• _What to do_
Filter the listing below, keeping only the lines with the word "name".

• _Task input_
☆ ☆ ☆ ☆ ☆ ☆ ☆

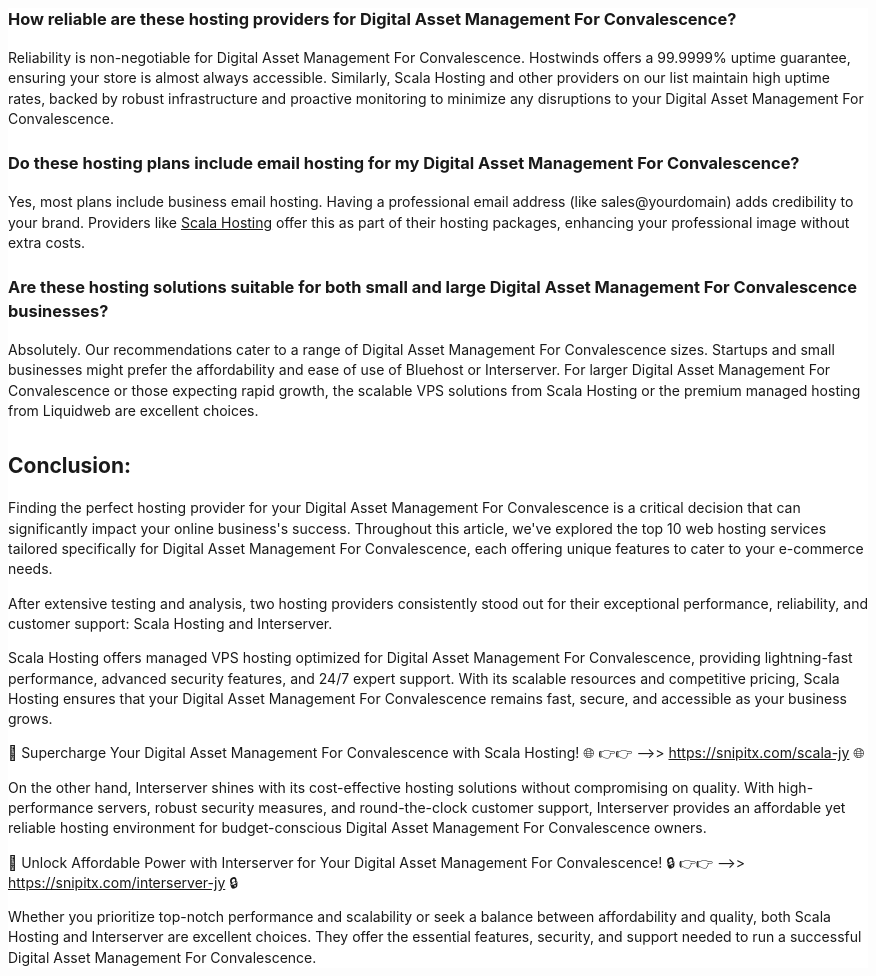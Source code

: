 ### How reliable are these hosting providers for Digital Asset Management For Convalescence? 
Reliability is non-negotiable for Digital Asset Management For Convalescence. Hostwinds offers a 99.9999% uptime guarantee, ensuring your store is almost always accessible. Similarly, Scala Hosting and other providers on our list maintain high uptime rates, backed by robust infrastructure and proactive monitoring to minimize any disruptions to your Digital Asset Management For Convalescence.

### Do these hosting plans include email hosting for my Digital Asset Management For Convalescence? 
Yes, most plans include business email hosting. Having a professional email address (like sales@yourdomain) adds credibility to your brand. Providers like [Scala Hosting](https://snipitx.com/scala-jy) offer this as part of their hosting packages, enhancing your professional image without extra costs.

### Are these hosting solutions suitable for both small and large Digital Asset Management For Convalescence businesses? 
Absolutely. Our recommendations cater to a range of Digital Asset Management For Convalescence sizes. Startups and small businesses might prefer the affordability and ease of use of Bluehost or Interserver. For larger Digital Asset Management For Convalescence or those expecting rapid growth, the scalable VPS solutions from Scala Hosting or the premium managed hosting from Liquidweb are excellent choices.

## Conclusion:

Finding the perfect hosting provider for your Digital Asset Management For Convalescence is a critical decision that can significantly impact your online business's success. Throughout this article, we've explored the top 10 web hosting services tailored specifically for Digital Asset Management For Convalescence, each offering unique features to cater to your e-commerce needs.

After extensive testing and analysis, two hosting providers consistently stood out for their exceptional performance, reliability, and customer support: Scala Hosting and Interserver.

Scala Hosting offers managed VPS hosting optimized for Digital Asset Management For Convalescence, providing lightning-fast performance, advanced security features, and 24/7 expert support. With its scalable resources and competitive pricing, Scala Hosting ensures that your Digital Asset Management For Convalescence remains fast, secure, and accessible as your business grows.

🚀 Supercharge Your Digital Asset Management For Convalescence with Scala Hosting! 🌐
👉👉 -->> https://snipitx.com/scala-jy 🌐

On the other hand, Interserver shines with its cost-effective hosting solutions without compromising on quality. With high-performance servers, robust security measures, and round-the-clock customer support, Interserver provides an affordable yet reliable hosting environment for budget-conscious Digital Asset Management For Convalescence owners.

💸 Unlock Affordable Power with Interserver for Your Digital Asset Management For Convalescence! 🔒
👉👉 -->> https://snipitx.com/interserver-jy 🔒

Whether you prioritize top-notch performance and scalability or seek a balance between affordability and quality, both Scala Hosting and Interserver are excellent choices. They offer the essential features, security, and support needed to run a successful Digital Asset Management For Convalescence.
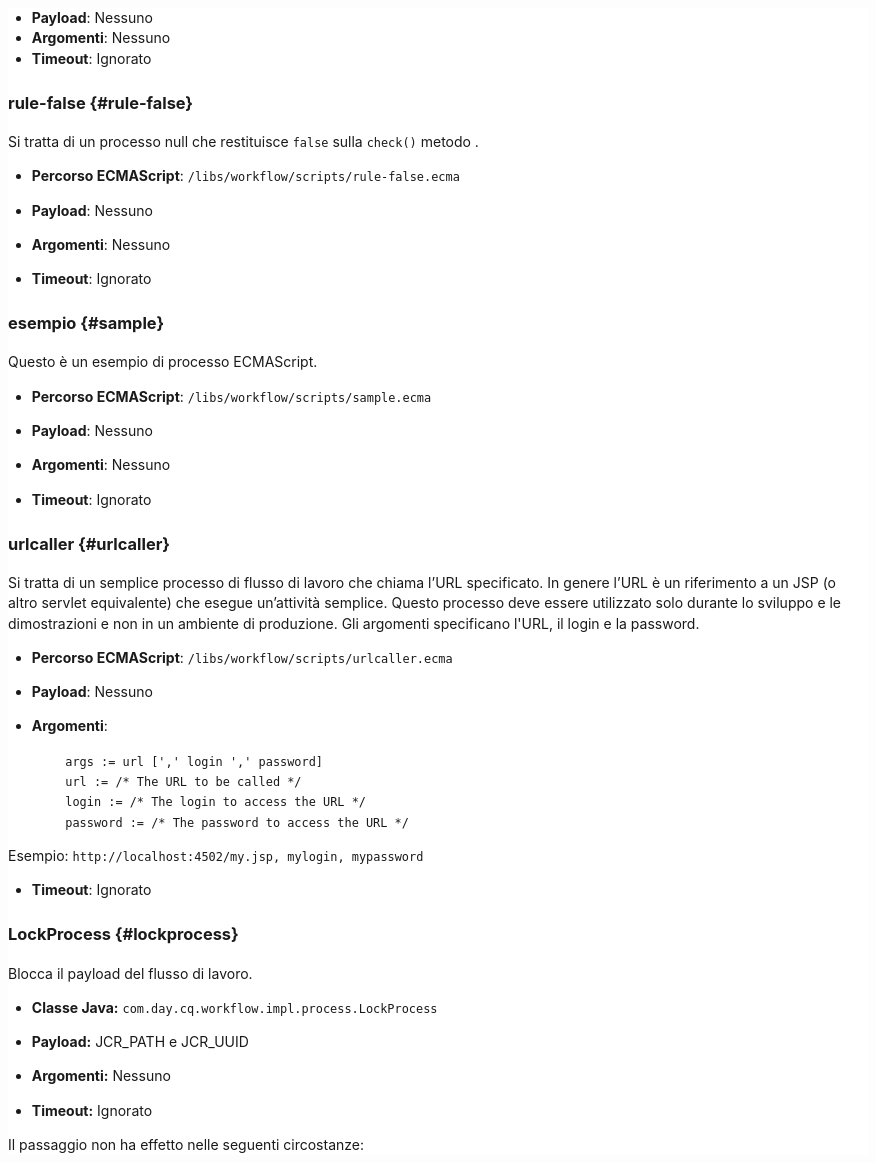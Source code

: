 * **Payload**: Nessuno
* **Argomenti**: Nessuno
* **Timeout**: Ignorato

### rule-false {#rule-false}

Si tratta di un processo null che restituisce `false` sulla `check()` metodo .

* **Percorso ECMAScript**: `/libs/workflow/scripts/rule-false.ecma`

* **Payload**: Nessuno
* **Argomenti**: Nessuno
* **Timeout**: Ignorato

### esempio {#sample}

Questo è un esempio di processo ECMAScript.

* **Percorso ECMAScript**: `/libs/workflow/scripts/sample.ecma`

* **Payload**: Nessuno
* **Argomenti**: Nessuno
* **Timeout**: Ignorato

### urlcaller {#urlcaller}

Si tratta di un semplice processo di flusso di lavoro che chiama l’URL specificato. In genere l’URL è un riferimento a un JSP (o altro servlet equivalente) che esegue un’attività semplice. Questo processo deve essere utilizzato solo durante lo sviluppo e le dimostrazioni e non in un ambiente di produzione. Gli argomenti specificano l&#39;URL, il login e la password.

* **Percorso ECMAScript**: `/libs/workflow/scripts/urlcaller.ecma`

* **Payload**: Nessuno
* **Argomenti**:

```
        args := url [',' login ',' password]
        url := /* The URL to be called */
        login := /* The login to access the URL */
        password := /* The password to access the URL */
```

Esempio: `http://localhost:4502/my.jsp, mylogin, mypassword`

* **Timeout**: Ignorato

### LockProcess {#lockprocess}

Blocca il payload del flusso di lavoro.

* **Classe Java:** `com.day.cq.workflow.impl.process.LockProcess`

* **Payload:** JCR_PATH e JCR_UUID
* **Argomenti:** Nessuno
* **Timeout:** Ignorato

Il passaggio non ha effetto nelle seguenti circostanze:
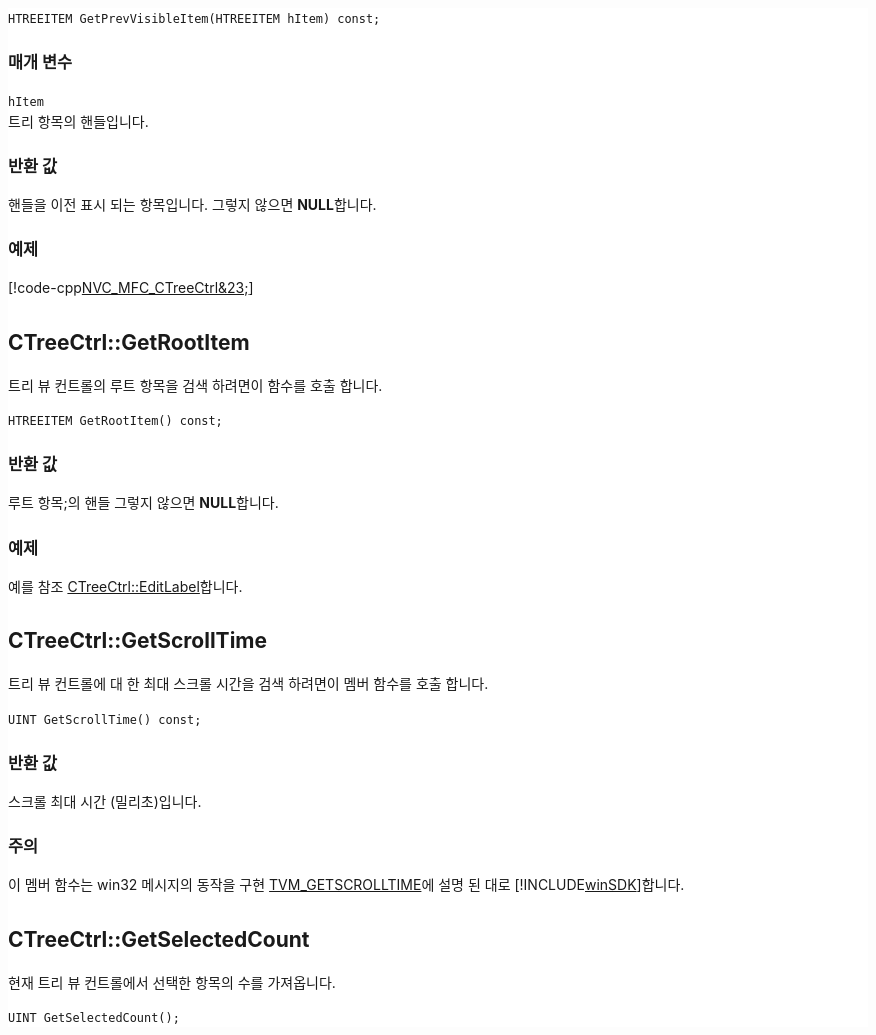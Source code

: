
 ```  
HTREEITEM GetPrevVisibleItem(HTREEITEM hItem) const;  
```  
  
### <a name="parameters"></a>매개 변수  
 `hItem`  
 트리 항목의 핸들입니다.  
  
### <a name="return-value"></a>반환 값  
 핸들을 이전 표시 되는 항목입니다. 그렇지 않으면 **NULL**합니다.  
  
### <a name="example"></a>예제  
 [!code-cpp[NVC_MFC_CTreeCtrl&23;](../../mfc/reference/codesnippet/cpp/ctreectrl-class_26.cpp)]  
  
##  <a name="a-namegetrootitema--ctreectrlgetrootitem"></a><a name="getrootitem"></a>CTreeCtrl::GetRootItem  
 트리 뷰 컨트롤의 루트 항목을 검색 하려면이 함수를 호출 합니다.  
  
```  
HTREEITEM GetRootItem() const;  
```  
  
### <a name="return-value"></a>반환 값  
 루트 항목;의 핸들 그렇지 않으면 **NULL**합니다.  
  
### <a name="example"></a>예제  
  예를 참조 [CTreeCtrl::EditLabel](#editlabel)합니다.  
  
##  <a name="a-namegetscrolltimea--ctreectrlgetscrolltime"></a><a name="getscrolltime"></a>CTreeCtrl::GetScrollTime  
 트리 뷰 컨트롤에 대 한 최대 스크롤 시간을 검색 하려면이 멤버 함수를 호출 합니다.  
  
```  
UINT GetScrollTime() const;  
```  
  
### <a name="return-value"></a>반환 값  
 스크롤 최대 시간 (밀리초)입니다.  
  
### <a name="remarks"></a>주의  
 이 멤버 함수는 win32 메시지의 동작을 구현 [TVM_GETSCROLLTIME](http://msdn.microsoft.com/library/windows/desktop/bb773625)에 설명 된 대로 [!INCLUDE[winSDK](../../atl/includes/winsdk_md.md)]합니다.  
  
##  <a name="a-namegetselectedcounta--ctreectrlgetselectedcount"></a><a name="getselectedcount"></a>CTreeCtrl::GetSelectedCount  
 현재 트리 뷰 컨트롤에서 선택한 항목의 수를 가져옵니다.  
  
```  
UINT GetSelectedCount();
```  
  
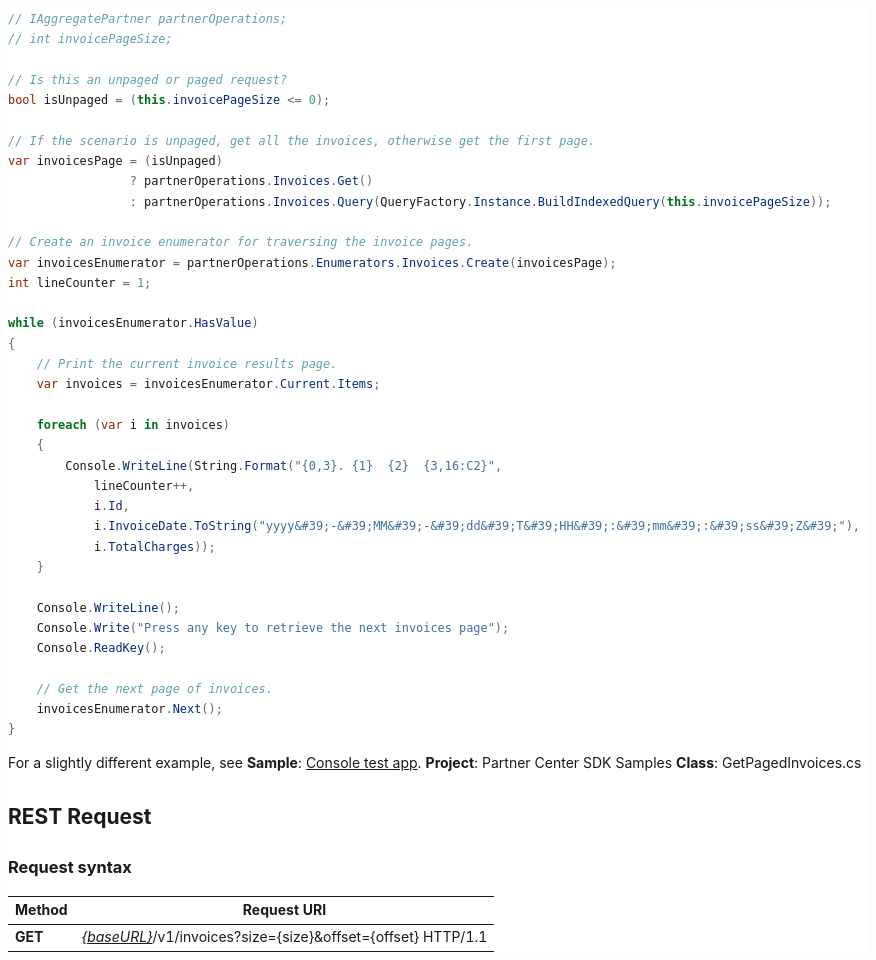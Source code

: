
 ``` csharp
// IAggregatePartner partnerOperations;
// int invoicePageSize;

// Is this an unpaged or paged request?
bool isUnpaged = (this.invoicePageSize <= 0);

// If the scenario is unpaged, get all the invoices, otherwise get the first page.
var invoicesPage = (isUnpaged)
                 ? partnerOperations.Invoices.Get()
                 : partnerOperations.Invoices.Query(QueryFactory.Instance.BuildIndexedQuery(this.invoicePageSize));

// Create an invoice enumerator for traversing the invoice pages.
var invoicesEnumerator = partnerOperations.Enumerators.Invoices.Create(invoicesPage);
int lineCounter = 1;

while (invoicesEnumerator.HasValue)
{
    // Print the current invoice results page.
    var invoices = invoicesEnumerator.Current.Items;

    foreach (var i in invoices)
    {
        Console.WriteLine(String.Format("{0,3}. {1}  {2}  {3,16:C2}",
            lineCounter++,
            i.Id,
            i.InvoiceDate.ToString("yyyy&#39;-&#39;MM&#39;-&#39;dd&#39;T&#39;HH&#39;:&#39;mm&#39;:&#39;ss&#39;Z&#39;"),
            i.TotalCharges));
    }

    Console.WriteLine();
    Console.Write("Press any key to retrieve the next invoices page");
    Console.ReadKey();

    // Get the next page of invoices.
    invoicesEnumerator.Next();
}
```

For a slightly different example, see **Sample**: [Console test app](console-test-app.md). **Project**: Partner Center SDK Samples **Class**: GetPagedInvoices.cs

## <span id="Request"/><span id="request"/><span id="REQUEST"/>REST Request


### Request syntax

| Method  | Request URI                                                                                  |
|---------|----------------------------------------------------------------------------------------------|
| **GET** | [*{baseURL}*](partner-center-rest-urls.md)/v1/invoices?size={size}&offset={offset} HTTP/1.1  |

☆ ☆ ☆ ☆ ☆ ☆ ☆

• _Expected answer_
### <a name="parameters"></a>매개 변수  
### <a name="return-value"></a>반환 값  
### <a name="example"></a>예제  
##  <a name="a-namegetrootitema--ctreectrlgetrootitem"></a><a name="getrootitem"></a>CTreeCtrl::GetRootItem  
### <a name="return-value"></a>반환 값  
### <a name="example"></a>예제  
##  <a name="a-namegetscrolltimea--ctreectrlgetscrolltime"></a><a name="getscrolltime"></a>CTreeCtrl::GetScrollTime  
### <a name="return-value"></a>반환 값  
### <a name="remarks"></a>주의  
##  <a name="a-namegetselectedcounta--ctreectrlgetselectedcount"></a><a name="getselectedcount"></a>CTreeCtrl::GetSelectedCount  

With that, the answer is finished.